The Syrian Observatory For Human Rights

Humanitarian crisis worsens as the number of displaced people rises to 1,100,000: SOHR renews calls for international community’s urgent interference

Civilians continue to flee their areas in both Idlib and Aleppo countryside because of regime and Russia military operations. Despite the relative calm, subsiding clashes and regime recent advances, aerial and ground shelling still continues, as a part of the regime and Russia’s systematic policy of forcing more people to abandon their areas.

Syrian Observatory activists have been tracking and documenting the aggravated humanitarian crisis of displaced people throughout Syria, especially in the refugee camps on the border with Iskenderun. Civilians in this area are staying in the open as the overcrowded camps, villages, towns and cities have no capacity to accommodate more people.

On the other hand, humanitarian organizations have been helplessly watching 1,100,000 people being displaced since early December 2019. Meanwhile, bad weather and significant drop in temperatures during this winter worsened the humanitarian situation greatly.

Catastrophic conditions in refugee camps and other areas across Syria claimed the lives of more displaced people. According to SOHR statistics, over nine displaced civilians, mostly children, died as a result of the severe weather conditions in the past few days. The fatalities are as follows:

  • A man, his wife and their two young daughters died of smoke inhalation inside their tent in “Deiaa 3” camp, near Killi town in Idlib countryside because of a primitive wood-burner stove’s malfunctions.
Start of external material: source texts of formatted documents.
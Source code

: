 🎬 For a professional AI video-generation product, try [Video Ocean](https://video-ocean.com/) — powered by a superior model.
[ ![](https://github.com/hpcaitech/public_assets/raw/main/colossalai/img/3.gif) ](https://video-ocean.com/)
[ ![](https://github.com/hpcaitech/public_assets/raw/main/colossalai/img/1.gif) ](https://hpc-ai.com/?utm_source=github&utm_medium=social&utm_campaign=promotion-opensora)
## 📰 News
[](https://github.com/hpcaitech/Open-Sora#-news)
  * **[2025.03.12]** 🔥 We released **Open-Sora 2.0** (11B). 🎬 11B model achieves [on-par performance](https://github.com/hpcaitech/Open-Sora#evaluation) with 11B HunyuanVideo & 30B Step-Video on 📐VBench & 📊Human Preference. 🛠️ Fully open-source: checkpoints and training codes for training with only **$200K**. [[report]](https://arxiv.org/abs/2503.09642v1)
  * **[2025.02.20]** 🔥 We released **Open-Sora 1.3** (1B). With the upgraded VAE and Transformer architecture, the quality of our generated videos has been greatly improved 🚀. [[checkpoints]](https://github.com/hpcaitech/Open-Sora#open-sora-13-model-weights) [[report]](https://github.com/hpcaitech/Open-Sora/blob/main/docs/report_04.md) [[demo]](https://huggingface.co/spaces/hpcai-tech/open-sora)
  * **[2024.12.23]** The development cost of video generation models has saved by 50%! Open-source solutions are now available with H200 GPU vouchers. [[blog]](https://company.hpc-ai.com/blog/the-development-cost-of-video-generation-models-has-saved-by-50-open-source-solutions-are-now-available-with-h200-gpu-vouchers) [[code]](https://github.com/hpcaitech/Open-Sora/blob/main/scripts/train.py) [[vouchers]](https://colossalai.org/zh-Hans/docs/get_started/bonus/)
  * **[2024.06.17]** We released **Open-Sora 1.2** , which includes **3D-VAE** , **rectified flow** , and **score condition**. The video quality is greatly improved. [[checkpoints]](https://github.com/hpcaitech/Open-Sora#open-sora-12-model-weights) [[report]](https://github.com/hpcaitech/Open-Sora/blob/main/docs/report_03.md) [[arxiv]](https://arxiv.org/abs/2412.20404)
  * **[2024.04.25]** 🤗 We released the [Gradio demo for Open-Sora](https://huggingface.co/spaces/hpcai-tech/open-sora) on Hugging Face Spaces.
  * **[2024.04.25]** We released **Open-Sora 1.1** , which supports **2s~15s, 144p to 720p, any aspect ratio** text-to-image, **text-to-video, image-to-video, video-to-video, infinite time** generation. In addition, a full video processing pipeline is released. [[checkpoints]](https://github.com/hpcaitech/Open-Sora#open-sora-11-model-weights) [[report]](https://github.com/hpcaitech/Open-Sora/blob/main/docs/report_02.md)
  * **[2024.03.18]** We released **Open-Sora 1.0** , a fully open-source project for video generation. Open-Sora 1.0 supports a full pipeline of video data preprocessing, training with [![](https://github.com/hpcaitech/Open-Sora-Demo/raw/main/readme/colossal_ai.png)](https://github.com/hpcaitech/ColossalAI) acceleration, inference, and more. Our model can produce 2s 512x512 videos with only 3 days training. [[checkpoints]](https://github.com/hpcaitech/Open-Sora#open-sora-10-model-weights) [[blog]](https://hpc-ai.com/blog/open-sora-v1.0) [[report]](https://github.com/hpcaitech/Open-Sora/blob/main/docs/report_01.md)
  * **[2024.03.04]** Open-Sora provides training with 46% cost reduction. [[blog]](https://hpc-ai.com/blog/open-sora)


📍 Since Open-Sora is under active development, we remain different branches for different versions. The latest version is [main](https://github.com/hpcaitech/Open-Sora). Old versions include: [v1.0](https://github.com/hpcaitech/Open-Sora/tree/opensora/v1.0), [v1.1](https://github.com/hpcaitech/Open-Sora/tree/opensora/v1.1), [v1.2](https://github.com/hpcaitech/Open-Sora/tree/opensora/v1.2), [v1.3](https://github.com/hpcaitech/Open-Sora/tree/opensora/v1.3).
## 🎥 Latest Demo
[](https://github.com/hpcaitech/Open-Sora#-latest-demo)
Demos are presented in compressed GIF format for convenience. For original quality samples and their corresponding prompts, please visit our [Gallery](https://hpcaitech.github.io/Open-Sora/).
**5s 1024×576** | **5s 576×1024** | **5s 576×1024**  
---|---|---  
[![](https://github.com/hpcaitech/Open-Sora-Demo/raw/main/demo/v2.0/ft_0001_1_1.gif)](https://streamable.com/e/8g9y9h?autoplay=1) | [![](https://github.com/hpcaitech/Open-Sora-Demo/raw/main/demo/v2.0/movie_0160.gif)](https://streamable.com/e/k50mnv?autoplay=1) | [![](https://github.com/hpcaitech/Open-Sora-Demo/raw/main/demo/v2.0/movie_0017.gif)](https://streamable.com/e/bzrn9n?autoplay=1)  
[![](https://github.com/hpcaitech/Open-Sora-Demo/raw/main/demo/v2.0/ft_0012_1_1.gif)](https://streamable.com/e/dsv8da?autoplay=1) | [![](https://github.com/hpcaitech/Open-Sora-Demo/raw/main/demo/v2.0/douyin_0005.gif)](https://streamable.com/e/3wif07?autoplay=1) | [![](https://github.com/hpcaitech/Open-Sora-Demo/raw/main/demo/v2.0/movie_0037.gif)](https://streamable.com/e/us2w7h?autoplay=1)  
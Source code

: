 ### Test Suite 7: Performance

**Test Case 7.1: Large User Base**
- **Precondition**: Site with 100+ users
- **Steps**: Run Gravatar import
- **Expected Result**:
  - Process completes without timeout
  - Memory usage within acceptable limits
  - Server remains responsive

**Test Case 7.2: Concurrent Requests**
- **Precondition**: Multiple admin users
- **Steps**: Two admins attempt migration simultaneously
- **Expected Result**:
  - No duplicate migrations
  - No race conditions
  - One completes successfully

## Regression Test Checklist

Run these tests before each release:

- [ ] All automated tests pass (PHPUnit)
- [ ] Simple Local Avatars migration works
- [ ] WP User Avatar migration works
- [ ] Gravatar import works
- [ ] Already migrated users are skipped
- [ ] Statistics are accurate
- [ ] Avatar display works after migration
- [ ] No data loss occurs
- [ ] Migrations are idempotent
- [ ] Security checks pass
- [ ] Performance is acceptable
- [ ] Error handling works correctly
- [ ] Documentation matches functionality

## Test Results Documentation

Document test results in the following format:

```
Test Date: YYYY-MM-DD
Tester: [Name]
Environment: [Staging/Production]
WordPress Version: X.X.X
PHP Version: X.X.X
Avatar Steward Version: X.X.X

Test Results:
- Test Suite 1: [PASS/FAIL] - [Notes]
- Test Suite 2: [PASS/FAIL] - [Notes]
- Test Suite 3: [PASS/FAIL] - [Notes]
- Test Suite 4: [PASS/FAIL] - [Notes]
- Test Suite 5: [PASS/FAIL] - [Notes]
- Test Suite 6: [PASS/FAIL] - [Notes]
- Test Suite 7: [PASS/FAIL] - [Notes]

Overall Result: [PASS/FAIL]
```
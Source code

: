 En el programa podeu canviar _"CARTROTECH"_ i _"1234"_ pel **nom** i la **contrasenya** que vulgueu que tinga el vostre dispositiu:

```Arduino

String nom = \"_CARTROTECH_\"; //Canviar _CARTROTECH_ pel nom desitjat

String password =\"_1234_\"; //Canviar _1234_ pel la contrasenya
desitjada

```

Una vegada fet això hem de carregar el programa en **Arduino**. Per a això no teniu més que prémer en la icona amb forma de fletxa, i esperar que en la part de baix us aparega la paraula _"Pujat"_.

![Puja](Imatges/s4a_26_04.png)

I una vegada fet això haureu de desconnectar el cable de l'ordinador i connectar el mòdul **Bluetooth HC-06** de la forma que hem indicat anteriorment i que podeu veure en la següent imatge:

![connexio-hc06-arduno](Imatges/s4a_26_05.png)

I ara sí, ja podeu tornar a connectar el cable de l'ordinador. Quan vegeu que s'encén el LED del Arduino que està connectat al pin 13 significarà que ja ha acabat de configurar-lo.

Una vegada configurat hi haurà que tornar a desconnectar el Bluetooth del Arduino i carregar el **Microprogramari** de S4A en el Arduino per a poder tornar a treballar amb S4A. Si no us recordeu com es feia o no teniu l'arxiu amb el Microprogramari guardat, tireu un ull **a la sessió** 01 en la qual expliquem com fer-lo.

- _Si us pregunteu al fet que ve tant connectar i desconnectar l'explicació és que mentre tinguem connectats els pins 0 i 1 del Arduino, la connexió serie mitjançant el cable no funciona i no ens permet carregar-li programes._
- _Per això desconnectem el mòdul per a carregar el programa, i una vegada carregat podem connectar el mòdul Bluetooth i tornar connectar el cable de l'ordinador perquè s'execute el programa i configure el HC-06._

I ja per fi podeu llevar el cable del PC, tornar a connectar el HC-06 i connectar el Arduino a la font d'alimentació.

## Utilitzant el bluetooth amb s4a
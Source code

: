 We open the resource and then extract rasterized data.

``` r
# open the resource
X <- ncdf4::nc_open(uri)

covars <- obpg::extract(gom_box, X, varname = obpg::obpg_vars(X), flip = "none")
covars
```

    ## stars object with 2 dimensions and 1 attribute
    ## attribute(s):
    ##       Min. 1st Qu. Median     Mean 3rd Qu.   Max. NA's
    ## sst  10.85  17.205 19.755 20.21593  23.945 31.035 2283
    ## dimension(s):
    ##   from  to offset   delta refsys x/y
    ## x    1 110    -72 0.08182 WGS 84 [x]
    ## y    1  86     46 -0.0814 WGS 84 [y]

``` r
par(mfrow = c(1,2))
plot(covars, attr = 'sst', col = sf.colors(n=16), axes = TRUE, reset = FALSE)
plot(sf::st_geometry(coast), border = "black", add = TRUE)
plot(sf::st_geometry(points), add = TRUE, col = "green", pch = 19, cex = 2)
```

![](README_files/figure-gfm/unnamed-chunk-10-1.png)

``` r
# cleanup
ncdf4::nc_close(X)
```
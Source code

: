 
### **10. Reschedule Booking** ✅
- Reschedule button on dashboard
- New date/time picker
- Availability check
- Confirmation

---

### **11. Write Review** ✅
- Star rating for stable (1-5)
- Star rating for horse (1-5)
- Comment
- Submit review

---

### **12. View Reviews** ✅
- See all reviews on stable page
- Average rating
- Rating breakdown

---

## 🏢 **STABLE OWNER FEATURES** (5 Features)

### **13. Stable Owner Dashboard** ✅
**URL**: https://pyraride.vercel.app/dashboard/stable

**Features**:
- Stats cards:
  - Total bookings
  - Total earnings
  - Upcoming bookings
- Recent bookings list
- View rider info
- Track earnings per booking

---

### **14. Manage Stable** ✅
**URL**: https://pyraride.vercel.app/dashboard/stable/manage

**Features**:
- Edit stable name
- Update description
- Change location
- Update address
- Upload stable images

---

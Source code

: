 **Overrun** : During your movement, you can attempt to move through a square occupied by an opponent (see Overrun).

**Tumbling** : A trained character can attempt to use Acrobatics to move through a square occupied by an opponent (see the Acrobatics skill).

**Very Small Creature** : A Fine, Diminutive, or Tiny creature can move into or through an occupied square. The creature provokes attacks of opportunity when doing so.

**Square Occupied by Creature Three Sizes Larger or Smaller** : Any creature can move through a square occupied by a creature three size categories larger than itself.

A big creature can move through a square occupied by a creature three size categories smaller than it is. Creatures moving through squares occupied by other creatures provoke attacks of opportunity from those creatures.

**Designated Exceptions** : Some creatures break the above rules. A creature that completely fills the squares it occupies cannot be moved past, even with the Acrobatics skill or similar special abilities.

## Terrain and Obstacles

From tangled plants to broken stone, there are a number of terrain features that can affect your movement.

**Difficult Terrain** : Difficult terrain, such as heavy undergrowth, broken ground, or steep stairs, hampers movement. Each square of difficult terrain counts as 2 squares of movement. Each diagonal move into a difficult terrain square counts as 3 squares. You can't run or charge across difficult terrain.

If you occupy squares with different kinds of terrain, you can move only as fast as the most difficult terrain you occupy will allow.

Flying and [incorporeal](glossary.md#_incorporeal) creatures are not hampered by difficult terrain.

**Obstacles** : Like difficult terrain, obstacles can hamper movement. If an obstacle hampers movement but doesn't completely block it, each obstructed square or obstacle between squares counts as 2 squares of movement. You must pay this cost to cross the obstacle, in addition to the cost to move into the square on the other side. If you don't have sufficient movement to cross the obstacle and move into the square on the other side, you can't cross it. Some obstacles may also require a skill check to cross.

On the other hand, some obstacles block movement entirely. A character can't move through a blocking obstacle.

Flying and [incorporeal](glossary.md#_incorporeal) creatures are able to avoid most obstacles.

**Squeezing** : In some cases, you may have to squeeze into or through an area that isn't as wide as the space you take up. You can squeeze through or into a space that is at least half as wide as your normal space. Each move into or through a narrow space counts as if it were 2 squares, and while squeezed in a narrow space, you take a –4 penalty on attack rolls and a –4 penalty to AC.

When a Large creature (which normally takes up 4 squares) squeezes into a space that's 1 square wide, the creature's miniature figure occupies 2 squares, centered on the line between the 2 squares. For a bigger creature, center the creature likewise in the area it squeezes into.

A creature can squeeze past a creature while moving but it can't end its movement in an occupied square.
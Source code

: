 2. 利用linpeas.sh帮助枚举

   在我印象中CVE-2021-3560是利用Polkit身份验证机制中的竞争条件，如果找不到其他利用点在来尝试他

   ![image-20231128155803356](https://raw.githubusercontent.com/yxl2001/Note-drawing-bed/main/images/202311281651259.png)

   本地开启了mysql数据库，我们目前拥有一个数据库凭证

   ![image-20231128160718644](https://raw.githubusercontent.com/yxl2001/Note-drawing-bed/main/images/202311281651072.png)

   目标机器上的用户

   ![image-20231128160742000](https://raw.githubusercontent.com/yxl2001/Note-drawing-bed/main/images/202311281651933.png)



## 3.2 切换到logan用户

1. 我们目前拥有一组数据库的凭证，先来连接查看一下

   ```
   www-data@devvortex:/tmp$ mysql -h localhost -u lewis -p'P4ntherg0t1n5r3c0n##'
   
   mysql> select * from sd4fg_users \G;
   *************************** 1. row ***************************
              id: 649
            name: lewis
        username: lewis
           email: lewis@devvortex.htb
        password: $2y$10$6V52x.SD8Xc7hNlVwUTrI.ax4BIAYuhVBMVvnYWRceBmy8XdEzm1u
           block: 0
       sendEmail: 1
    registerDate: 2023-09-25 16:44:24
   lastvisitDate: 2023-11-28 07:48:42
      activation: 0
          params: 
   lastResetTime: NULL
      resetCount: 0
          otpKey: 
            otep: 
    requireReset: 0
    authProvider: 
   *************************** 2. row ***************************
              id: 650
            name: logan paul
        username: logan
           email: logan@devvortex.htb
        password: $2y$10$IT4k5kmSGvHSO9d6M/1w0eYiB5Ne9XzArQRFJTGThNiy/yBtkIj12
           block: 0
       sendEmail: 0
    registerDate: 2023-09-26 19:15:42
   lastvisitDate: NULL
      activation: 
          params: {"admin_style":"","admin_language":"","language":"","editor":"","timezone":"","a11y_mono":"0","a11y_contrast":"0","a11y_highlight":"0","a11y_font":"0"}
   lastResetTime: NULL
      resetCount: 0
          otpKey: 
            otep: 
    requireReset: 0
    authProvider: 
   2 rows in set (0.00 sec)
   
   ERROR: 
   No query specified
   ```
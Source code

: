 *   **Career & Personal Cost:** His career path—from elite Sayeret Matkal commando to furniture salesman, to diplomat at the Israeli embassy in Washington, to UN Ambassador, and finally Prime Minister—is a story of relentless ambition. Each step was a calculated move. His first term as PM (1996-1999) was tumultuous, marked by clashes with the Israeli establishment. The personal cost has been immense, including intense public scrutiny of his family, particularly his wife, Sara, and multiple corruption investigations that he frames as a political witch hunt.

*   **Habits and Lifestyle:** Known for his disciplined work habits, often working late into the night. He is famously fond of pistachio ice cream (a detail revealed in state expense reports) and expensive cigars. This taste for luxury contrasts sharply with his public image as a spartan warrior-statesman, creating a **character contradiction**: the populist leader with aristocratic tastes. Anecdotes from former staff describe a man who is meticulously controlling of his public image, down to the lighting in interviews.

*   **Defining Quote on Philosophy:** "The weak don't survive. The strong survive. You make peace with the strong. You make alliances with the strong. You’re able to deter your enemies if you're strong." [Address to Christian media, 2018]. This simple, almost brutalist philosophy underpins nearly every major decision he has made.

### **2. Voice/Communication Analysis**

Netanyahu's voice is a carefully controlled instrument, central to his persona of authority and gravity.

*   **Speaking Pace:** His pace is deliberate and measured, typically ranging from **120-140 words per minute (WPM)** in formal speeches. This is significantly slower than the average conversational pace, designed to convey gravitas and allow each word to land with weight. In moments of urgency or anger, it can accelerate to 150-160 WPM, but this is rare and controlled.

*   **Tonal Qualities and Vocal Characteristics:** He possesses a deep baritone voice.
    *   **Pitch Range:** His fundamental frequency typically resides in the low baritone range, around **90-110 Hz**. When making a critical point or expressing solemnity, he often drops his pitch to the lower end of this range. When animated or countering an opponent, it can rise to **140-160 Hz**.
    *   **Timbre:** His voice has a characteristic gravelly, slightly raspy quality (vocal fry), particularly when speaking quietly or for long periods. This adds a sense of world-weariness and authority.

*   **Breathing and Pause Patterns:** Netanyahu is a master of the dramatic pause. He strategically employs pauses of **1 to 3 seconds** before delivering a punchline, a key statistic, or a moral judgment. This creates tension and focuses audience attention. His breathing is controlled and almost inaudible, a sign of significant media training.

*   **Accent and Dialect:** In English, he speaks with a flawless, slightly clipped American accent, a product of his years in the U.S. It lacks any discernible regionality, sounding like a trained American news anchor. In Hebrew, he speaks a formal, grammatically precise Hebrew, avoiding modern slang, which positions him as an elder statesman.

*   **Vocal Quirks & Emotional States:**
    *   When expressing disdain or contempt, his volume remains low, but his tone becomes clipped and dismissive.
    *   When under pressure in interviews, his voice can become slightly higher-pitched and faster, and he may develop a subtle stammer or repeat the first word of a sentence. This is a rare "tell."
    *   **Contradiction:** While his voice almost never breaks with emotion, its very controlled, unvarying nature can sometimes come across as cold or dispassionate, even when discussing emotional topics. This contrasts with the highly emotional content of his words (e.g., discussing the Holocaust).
  • A child from Khan Shaykhun city died of hypothermia in one of Atma’s refugee camps near the border with Iskenderun.

  • A little girl from Houriyyah area in the Eastern Ghouta died of hypothermia in an un prepared shelter center near Ma’arata village, west of Afrin.

  • Two children perished in “Al-Qatri camp” in a border area in Azaz countryside because of sub-zero tempratures.

  • A little girl died when her tent burnt down in “Sheikh Mustafa” refugee camp near Kafr Bunni town.

At a time when displacement is growing catastrophically and humanitarian crisis is worsening, the international community’s reaction still does not live up to expectations. Meanwhile, Turkey language of threats  is completely divorced from reality, despite bringing in 7,000 soldiers and more than 2,350 trucks and military vehicles to Syria since early February. Ironically, the Turkish Jandarma killed many displaced Syrians who tried to cross into Turkish territory, fleeing the brutal regime and Russian military operations.

As Russia and Turkey, the “de-escalation” guarantors, fail to keep their promises, we at the Syrian Observatory for Human Rights call upon the international community to exert pressure on the two sides to stop implicating civilians in military conflicts and to save them from the unfolding catastrophic humanitarian crisis and inhumane conditions.

We, at the Observatory, also call upon all the relevant international organizations  to urgently interfere and save the Syrians from the current phase’s repercussions. We also urge these organizations to control the supply system, which is plagued with corruption, so that the provided supplies reach the intended recipients.